Killer Bees: Bridgehampton Basketball Documentary Scores on iTunes
“It’s crazy. I’ve been going to the Hamptons for 20–30 years and I thought the Hamptons was all about rich people. But there’s another side of the Hamptons that you really don’t see. And this team, they’ve been winning championships for the longest time. And it’s a great story. When I saw it I called them up and said ‘I want to be an executive producer.’ It’s a great film. Check it out.”—Shaquille O’Neal, Producer, “Killer Bees”
Two years ago, two brothers, Ben and Orson Cummings, had the idea to make a documentary about the Bridgehampton Killer Bees basketball team. The Killer Bees have won nine state championships in the last 40 years. After they win in the finals upstate, they head home on the team bus, a six-hour drive.
Those on the bus—the players with “Killer Bees” on their uniforms, the coaches, the cheerleaders and some fans—keep in touch with people in Bridgehampton so when they get out past Riverhead, well after dark, the fire trucks and the police cars can head out to meet up with them and, with lights flashing, guide them the rest of the way home. There’s a party on the school’s front lawn, a little one anyway, as the kids meet up with their parents who have stayed up late to take them home. If there were a way to measure pride and excitement, it would be a 10 out of 10.
Ben and Orson are Bridgehampton alums. The pair had made three films before this hour-and-a-half long documentary called Killer Bees. It premiered at the Hampton International Film Festival last October. Here’s how it is described by IMDB.com, where reviewers have given it 9.4 stars out of 10.
A championship high school basketball team provides pride, tradition and hope for an African American community struggling to survive in the middle of one of the wealthiest communities in America—The Hamptons.
As things sometimes happen, even with the best of documentaries, it would be entirely possible that this independent film might never have seen the light of day again after its premiere. But Killer Bees will not die.
Last week, the filmmakers announced that they had inked a contract with the film distributor Gravitas Productions. Killer Bees will be available as a film on demand on iTunes, and if that is successful it could expand distribution to Netflix, Hulu and a whole bunch of other sites.

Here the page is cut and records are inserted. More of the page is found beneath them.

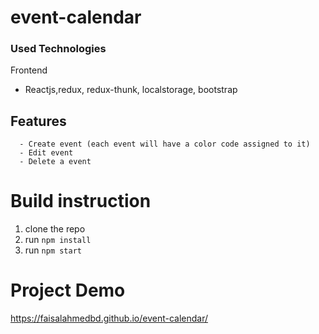 # event-calendar
### Used Technologies
 Frontend
  - Reactjs,redux, redux-thunk, localstorage, bootstrap
##  Features
      - Create event (each event will have a color code assigned to it)
      - Edit event
      - Delete a event
# Build instruction
1.  clone the repo
2.  run `npm install`
3.  run `npm start`

# Project Demo
<a href="https://faisalahmedbd.github.io/event-calendar/">https://faisalahmedbd.github.io/event-calendar/</a>


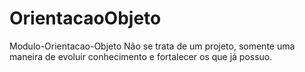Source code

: # OrientacaoObjeto
Modulo-Orientacao-Objeto
  Não se trata de um projeto, somente uma maneira de evoluir conhecimento e fortalecer os que já possuo.

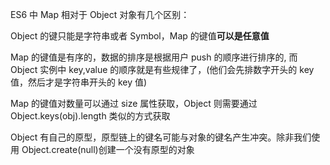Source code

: ES6 中 Map 相对于 Object 对象有几个区别：

Object 的键只能是字符串或者 Symbol，Map 的键值**可以是任意值**

Map 的键值是有序的，数据的排序是根据用户 push 的顺序进行排序的, 而 Object 实例中 key,value 的顺序就是有些规律了，(他们会先排数字开头的 key 值，然后才是字符串开头的 key 值)

Map 的键值对数量可以通过 size 属性获取，Object 则需要通过 Object.keys(obj).length 类似的方式获取

Object 有自己的原型，原型链上的键名可能与对象的键名产生冲突。除非我们使用 Object.create(null)创建一个没有原型的对象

By the way, next week, the film is off to the Toronto Film Festival, by the Festival’s invitation. It will be making the rounds.
Last October, at our film festival, two scheduled showings sold out, then a third was scheduled that also sold out. In January, the film was shown in its entirety in the auditorium of the McCall Building at the Bridgehampton Child Care & Recreational Center to a packed house. I had missed the earlier showings, so I first saw it there.
The Bridgehampton School has a history of sports successes. In the 1950s, the young baseball player Carl Yastrzemski starred on the high school team, and then went on to become a legendary star for the Boston Red Sox. In more recent years, the focus has been on basketball.
The school had just 191 students last year. There have been times when all the boys in the senior class played on the team. They win not because of size—those they play invariably are taller than they are—but because of their speed, playmaking and relentless full court offense that often overwhelms their opponents when it comes down the home stretch.
But the real story is about the African-American neighborhood nearby that the school serves. Back in the 1950s and before, African-American students, many the children of migrant workers who came north to pick the potato crop here, made up about 20% of Bridgehampton’s student body. But beginning in the 1960s, as white flight took hold, the school shrank to little more than 100 kids, and African-American students composed about 80% percent of the school.
By 1970, largely because laws governing student-teacher ratios required certain minimums, the school was basically providing a private school education. At the same time, real estate prices began to soar and a substantial number of New Yorkers began to move in, who were now paying substantial school taxes to keep this public school for mostly minorities open. An attempt was made to shut the school down.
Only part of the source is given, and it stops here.